Since there were only five resamples, the number of cores used when parallel_over = "resamples" is limited to five.

Comparing the curves in the first two panels for “none” and “light”:

  • There is little difference in the execution times between the panels. This indicates, for these data, there is no real computational penalty for doing the preprocessing steps in a recipe.

  • There is some benefit for using parallel_over = "everything" with many cores. However, as shown below, the majority of the benefit of parallel processing occurs in the first five workers.

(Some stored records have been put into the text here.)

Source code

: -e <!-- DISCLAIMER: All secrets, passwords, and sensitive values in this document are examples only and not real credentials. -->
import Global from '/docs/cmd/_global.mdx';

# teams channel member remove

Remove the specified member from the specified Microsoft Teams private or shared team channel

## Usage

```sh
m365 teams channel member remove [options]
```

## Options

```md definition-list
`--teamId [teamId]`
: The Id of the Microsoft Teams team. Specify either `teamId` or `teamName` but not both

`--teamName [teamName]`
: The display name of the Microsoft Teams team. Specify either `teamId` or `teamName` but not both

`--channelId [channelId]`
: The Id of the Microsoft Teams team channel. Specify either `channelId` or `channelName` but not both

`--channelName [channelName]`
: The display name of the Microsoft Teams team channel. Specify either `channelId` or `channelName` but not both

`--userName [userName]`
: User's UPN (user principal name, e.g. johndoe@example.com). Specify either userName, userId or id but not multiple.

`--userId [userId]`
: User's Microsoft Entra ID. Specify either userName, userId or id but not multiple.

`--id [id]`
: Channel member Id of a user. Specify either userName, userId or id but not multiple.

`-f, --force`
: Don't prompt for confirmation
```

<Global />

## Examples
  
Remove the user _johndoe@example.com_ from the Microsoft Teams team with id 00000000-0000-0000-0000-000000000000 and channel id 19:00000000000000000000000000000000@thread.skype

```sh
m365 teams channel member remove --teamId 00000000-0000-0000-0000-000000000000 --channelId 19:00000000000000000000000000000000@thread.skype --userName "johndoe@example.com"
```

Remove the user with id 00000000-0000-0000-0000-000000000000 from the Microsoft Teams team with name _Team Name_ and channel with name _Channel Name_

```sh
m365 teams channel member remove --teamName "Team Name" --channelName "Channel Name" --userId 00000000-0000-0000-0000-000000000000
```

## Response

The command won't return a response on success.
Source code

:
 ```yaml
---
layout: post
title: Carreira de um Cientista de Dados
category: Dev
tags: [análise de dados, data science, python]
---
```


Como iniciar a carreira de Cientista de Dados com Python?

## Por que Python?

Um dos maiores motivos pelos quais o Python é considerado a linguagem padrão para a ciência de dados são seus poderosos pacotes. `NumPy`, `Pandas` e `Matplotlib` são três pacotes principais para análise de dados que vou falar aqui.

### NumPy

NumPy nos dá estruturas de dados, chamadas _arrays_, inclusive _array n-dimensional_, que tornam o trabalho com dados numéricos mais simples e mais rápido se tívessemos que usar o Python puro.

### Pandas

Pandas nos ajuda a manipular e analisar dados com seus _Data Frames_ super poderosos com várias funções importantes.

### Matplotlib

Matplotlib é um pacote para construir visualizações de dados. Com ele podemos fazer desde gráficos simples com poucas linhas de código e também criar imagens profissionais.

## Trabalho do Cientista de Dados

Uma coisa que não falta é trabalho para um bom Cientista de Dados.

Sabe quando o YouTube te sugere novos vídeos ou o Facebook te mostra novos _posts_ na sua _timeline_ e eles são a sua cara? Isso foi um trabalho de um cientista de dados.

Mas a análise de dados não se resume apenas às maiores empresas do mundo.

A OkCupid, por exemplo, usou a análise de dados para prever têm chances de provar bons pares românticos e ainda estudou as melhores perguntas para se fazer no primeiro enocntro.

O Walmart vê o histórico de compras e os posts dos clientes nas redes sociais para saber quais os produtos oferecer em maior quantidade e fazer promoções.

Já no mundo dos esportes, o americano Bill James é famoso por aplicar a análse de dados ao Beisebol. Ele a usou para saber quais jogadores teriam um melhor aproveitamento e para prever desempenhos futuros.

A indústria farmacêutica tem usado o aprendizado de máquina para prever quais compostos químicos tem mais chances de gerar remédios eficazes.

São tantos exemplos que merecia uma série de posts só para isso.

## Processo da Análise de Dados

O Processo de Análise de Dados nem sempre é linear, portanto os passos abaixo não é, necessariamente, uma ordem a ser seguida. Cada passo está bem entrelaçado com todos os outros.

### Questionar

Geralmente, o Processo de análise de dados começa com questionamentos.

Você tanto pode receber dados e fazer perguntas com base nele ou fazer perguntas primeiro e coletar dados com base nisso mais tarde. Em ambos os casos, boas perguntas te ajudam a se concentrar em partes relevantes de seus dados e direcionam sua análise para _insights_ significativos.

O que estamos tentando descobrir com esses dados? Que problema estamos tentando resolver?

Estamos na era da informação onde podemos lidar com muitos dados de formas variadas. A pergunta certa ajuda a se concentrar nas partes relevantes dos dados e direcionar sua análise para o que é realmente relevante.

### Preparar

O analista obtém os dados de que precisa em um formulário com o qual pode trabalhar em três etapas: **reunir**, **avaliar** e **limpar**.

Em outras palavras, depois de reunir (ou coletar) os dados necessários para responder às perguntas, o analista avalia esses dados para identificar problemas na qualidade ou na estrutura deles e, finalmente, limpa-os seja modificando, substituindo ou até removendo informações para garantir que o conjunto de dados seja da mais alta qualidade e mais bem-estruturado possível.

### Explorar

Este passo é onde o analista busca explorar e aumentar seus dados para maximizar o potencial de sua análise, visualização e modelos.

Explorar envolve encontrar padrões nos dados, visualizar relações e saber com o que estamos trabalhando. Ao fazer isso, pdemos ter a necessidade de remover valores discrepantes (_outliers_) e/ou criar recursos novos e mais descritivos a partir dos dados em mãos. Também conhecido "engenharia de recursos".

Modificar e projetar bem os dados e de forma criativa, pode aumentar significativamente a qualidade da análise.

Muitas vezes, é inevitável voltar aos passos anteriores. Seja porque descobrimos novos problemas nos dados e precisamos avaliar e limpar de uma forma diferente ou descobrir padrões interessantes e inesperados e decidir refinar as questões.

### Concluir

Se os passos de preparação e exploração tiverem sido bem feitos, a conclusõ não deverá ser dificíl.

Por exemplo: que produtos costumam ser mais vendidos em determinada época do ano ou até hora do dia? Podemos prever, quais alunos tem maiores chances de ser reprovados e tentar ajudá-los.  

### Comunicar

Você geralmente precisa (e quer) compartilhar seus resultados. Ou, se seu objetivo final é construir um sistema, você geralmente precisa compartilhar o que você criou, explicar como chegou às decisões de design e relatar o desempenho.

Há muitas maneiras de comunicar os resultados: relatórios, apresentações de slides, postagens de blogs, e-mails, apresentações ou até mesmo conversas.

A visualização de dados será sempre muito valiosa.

With the expensive preprocessing step, there is a considerable difference in execution times. Using parallel_over = "everything" is problematic since, even using all cores, it never achieves the execution time that parallel_over = "resamples" attains with five cores. This is because the costly preprocessing step is unnecessarily repeated in the computational scheme.

PSOCK clusters

The primary method for parallel processing on Windows computers uses a PSOCK cluster. From Parallel R:

“The parallel package comes with two transports: ‘PSOCK’ and ‘FORK’. The ‘PSOCK’ transport is a streamlined version of snow‘s ‘SOCK’ transport. It starts workers using the Rscript command, and communicates between the master and workers using socket connections.”

This method works on all major operating systems.

Different parallel processing technologies work in different ways. About mid-year we started to receive a number of issue reports where PSOCK clusters were failing on Windows. This was due to how parallel workers are initialized; they really don’t know anything about the main R process (e.g., what packages are loaded, what data objects should have access, etc). Those problems are now solved with the most recent versions of the parsnip, recipes, and tune packages.